**Exercise:** Select all lines in the records that include "stdout".

**Input data:**
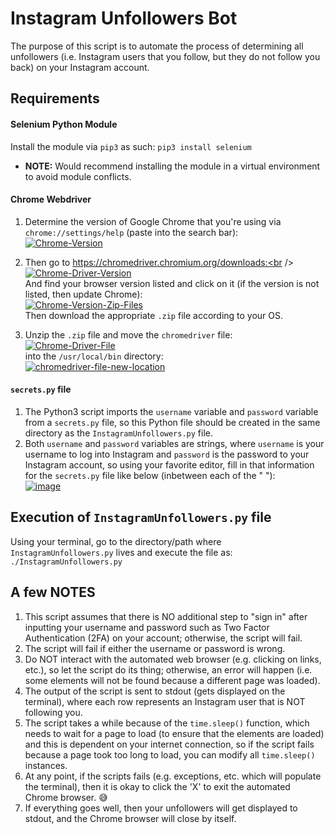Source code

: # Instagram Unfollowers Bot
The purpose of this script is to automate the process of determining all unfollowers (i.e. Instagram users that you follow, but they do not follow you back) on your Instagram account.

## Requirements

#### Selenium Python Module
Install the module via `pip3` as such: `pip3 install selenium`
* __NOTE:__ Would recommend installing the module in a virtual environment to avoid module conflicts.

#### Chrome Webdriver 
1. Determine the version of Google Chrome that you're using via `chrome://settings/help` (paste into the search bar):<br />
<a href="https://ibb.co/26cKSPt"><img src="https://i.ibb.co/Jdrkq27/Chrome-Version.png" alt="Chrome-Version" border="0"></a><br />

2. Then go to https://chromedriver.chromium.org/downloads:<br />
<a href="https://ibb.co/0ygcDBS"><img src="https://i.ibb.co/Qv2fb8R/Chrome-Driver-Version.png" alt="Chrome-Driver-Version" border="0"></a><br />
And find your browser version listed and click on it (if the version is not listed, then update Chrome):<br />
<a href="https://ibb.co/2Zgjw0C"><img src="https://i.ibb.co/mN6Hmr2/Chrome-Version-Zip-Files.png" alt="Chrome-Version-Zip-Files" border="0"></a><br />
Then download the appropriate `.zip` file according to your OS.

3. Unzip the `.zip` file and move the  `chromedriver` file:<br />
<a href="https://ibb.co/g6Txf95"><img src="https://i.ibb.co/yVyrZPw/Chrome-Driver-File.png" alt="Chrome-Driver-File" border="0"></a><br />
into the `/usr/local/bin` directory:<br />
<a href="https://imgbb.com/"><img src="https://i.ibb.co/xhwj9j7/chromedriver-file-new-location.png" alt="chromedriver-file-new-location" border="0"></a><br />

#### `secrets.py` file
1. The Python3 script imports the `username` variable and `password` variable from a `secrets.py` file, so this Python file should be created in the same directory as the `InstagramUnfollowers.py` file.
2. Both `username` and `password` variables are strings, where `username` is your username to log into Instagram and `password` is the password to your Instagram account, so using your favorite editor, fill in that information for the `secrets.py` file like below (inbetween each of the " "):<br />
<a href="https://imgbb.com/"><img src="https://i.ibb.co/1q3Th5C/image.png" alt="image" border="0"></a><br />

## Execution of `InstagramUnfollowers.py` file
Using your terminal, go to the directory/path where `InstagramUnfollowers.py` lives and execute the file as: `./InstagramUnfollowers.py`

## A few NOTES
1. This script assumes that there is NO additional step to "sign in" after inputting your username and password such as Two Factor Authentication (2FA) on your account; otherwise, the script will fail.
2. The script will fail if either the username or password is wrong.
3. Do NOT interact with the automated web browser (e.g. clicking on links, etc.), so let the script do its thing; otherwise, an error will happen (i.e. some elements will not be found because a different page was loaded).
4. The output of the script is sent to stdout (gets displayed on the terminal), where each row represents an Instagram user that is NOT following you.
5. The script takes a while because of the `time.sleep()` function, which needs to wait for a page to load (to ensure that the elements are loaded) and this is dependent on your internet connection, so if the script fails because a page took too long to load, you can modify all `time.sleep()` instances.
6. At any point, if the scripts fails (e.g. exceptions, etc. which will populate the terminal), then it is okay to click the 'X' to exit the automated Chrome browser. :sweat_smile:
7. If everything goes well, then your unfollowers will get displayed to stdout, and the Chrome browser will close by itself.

--

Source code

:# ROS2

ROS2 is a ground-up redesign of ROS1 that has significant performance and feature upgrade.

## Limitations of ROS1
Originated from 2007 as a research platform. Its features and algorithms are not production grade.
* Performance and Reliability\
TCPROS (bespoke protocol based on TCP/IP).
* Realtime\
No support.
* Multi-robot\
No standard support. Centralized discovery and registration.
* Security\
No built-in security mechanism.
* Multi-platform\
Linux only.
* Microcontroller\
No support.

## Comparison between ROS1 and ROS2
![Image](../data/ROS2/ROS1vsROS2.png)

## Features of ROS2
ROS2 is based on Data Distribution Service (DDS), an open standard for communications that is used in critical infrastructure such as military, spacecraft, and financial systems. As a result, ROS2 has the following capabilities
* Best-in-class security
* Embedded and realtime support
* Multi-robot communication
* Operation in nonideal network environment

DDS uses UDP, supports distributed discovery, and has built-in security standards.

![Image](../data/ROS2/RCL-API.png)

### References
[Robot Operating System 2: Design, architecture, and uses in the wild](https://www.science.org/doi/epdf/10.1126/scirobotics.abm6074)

---

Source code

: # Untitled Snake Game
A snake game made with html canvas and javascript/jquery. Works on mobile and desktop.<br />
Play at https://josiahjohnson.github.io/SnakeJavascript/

**Expected answer:**
4. The output of the script is sent to stdout (gets displayed on the terminal), where each row represents an Instagram user that is NOT following you.
7. If everything goes well, then your unfollowers will get displayed to stdout, and the Chrome browser will close by itself.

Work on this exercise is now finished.